I enjoyed Dust and Shadow more than The Whitechapel Horrors (the first of the Holmes vs Ripper books I read) because the Ripper choice was far more believeable and the case better presented.

I love it when authors can use the facts to support a new theory.

Jersey Chick
12-23-2009, 06:10 PM
What bothers me about the Cornwell book is that, in all the shows I've seen (I confess, I haven't read much about it - which is now going to change since I've got a good reading list started here! :D) no one else so much as mentions Sickert and yet, Cornwell pretty much has him tried and convicted.

DeleyanLee
12-23-2009, 06:25 PM
Actually, what bothers me most about the Cornwell book is not only that she aims in on a suspect that wasn't even mentioned by the contemporary investigation, she summarily ignores many Victorian facts (the style of art Sickert did--the focus on death, etc--was very much en vogue at time) and invented this horrible affliction for him that had absolutely no evidence to support it. Her suggestion of his motive was actually one of the more laughable and disgusting moments of the book.

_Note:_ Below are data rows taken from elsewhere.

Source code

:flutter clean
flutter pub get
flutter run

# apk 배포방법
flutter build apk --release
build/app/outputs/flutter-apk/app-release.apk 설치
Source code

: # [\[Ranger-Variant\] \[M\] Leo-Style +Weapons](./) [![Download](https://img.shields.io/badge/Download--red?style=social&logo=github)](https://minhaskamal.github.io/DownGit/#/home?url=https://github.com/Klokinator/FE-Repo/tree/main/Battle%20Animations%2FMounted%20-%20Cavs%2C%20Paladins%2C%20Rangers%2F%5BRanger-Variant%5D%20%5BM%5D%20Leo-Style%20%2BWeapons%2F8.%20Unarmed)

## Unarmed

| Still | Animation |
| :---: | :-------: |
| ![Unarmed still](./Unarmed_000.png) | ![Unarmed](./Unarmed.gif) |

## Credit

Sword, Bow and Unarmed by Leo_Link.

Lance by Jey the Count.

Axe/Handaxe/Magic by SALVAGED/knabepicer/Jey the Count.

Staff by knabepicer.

I don't mind the supposition, but when you're claiming "case closed" I think there should be enough evidence, even circumstantial, to bring the case to a court of law. I wouldn't consider her case enough to even merit an episode of "Law & Order".

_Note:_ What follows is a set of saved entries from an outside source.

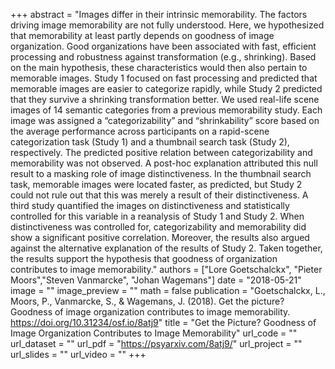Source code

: +++
abstract = "Images differ in their intrinsic memorability. The factors driving image memorability are not fully understood. Here, we hypothesized that memorability at least partly depends on goodness of image organization. Good organizations have been associated with fast, efficient processing and robustness against transformation (e.g., shrinking). Based on the main hypothesis, these characteristics would then also pertain to memorable images. Study 1 focused on fast processing and predicted that memorable images are easier to categorize rapidly, while Study 2 predicted that they survive a shrinking transformation better. We used real-life scene images of 14 semantic categories from a previous memorability study. Each image was assigned a “categorizability” and “shrinkability” score based on the average performance across participants on a rapid-scene categorization task (Study 1) and a thumbnail search task (Study 2), respectively. The predicted positive relation between categorizability and memorability was not observed. A post-hoc explanation attributed this null result to a masking role of image distinctiveness. In the thumbnail search task, memorable images were located faster, as predicted, but Study 2 could not rule out that this was merely a result of their distinctiveness. A third study quantified the images on distinctiveness and statistically controlled for this variable in a reanalysis of Study 1 and Study 2. When distinctiveness was controlled for, categorizability and memorability did show a significant positive correlation. Moreover, the results also argued against the alternative explanation of the results of Study 2. Taken together, the results support the hypothesis that goodness of organization contributes to image memorability."
authors = ["Lore Goetschalckx", "Pieter Moors","Steven Vanmarcke", "Johan Wagemans"]
date = "2018-05-21"
image = ""
image_preview = ""
math = false
publication = "Goetschalckx, L., Moors, P., Vanmarcke, S., & Wagemans, J. (2018). Get the picture? Goodness of image organization contributes to image memorability. https://doi.org/10.31234/osf.io/8atj9"
title = "Get the Picture? Goodness of Image Organization Contributes to Image Memorability"
url_code = ""
url_dataset = ""
url_pdf = "https://psyarxiv.com/8atj9/"
url_project = ""
url_slides = ""
url_video = ""
+++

Though that book does possess one of the clearest explanations of how DNA tests are done. I'll give her that much.

stephenf
12-23-2009, 06:26 PM
[QUOTE=ChristineR;4402604]

You're thinking of Kosciusko.

Arr, you might be right.

I have met three,known , murderers in my life .The fist was the father of a school friend of mine. He battered his mother to death and hid her under the floor .I lived across the road and watch the police load the floorboard into a van. Later,when I was a young and slightly effeminate boy.I lived in Melrose Avenue, north London.A neighbour would often stop me to chat and invite me in for tea. I never too took him up on his offer,he was, as we described people in those days,a strait and not my type of person.I did not know his name at time.He disappeared.The next time I saw him again was on the front page of The Evening Standard.Dyno-rod find human remains Dennis Nilsen is arrested.
Later I moved to Brighton and I tried to make a living by making guitars .It was through my interest in guitars I met Graham Coutts.A guitarist and part time Better ware sales man.He murdered his girl friend Jane Longherst , kept her body in a self storage centre. Over a three week period he visited the centre nine times.
I found all of these people perfectly normal and friendly.Nothing like the exaggerate murderers as depicted in fiction.So, I would say, look for the most normal person,and you will probably have your killer.

WMcQuaig
12-24-2009, 01:59 AM
You might also want to chec out a book called "Letters from Hell". It's a case study of every letter that was sent claiming to be the "real" Jack the ripper. I have the book and they go through every letter, to my knowledge, and dissect it. Things like that. Might be worth looking in to.